▸ **Work required**
Repeat the records in full, exactly.

--- Supplied records Enclosed Below ---

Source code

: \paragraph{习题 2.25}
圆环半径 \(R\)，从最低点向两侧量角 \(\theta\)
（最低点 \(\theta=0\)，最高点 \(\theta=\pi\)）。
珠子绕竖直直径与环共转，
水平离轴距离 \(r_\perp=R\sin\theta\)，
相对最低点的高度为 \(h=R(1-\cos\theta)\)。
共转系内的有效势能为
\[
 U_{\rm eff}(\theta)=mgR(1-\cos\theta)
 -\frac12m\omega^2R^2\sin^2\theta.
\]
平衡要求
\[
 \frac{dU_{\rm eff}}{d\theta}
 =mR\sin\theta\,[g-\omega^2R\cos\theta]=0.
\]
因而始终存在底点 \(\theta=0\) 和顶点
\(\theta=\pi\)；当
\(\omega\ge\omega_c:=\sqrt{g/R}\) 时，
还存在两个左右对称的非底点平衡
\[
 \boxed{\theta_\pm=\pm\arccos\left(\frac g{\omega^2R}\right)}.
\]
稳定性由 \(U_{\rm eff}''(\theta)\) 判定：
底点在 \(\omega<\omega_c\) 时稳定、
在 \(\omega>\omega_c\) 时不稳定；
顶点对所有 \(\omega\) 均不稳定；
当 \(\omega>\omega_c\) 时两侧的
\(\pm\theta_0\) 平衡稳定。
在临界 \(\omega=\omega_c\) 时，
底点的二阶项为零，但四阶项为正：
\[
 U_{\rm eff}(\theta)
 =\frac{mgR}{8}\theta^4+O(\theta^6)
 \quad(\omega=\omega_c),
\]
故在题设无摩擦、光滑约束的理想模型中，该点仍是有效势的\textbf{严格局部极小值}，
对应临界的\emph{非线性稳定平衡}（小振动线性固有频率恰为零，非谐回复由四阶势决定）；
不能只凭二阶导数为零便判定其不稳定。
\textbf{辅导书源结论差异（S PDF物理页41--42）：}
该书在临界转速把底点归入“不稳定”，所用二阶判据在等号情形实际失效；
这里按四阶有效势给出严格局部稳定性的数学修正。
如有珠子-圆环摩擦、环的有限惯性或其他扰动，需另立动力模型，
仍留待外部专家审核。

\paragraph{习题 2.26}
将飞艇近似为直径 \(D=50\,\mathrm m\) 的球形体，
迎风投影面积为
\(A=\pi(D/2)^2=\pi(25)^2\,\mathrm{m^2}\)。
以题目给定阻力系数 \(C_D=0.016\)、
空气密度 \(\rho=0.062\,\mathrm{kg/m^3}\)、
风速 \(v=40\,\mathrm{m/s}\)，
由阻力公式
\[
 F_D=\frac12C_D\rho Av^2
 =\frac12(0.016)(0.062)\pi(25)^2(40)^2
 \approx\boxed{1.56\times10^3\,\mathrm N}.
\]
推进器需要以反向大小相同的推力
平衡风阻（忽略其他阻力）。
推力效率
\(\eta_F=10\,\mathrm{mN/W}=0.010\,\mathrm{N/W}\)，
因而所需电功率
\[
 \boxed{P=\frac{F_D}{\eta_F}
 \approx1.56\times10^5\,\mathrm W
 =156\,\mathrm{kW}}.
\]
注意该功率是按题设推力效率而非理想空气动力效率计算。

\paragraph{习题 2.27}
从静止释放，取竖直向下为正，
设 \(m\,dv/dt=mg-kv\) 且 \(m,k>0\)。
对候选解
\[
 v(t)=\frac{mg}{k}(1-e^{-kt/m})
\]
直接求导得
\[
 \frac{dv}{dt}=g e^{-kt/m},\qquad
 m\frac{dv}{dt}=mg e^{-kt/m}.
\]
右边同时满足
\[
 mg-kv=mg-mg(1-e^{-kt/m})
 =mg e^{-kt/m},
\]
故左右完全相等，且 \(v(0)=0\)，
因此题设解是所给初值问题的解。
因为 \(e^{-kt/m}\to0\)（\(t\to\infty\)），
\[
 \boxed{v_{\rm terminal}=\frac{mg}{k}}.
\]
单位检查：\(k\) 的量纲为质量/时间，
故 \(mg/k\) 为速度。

--- End of Enclosed Supplied records ---

▸ **Task response**
Source code

: \paragraph{习题 2.25}
圆环半径 \(R\)，从最低点向两侧量角 \(\theta\)
（最低点 \(\theta=0\)，最高点 \(\theta=\pi\)）。
珠子绕竖直直径与环共转，
水平离轴距离 \(r_\perp=R\sin\theta\)，
相对最低点的高度为 \(h=R(1-\cos\theta)\)。
共转系内的有效势能为
\[
 U_{\rm eff}(\theta)=mgR(1-\cos\theta)
 -\frac12m\omega^2R^2\sin^2\theta.
\]
平衡要求
\[
 \frac{dU_{\rm eff}}{d\theta}
 =mR\sin\theta\,[g-\omega^2R\cos\theta]=0.
\]
因而始终存在底点 \(\theta=0\) 和顶点
\(\theta=\pi\)；当
\(\omega\ge\omega_c:=\sqrt{g/R}\) 时，
还存在两个左右对称的非底点平衡
\[
 \boxed{\theta_\pm=\pm\arccos\left(\frac g{\omega^2R}\right)}.
\]
稳定性由 \(U_{\rm eff}''(\theta)\) 判定：
底点在 \(\omega<\omega_c\) 时稳定、
在 \(\omega>\omega_c\) 时不稳定；
顶点对所有 \(\omega\) 均不稳定；
当 \(\omega>\omega_c\) 时两侧的
\(\pm\theta_0\) 平衡稳定。
在临界 \(\omega=\omega_c\) 时，
底点的二阶项为零，但四阶项为正：
\[
 U_{\rm eff}(\theta)
 =\frac{mgR}{8}\theta^4+O(\theta^6)
 \quad(\omega=\omega_c),
\]
故在题设无摩擦、光滑约束的理想模型中，该点仍是有效势的\textbf{严格局部极小值}，
对应临界的\emph{非线性稳定平衡}（小振动线性固有频率恰为零，非谐回复由四阶势决定）；
不能只凭二阶导数为零便判定其不稳定。
\textbf{辅导书源结论差异（S PDF物理页41--42）：}
该书在临界转速把底点归入“不稳定”，所用二阶判据在等号情形实际失效；
这里按四阶有效势给出严格局部稳定性的数学修正。
如有珠子-圆环摩擦、环的有限惯性或其他扰动，需另立动力模型，
仍留待外部专家审核。

\paragraph{习题 2.26}
将飞艇近似为直径 \(D=50\,\mathrm m\) 的球形体，
迎风投影面积为
\(A=\pi(D/2)^2=\pi(25)^2\,\mathrm{m^2}\)。
以题目给定阻力系数 \(C_D=0.016\)、
空气密度 \(\rho=0.062\,\mathrm{kg/m^3}\)、
风速 \(v=40\,\mathrm{m/s}\)，
由阻力公式
\[
 F_D=\frac12C_D\rho Av^2
 =\frac12(0.016)(0.062)\pi(25)^2(40)^2
 \approx\boxed{1.56\times10^3\,\mathrm N}.
\]
推进器需要以反向大小相同的推力
平衡风阻（忽略其他阻力）。
推力效率
\(\eta_F=10\,\mathrm{mN/W}=0.010\,\mathrm{N/W}\)，
因而所需电功率
\[
 \boxed{P=\frac{F_D}{\eta_F}
 \approx1.56\times10^5\,\mathrm W
 =156\,\mathrm{kW}}.
\]
注意该功率是按题设推力效率而非理想空气动力效率计算。

\paragraph{习题 2.27}
从静止释放，取竖直向下为正，
设 \(m\,dv/dt=mg-kv\) 且 \(m,k>0\)。
对候选解
\[
 v(t)=\frac{mg}{k}(1-e^{-kt/m})
\]
直接求导得
\[
 \frac{dv}{dt}=g e^{-kt/m},\qquad
 m\frac{dv}{dt}=mg e^{-kt/m}.
\]
右边同时满足
\[
 mg-kv=mg-mg(1-e^{-kt/m})
 =mg e^{-kt/m},
\]
故左右完全相等，且 \(v(0)=0\)，
因此题设解是所给初值问题的解。
因为 \(e^{-kt/m}\to0\)（\(t\to\infty\)），
\[
 \boxed{v_{\rm terminal}=\frac{mg}{k}}.
\]
单位检查：\(k\) 的量纲为质量/时间，
故 \(mg/k\) 为速度。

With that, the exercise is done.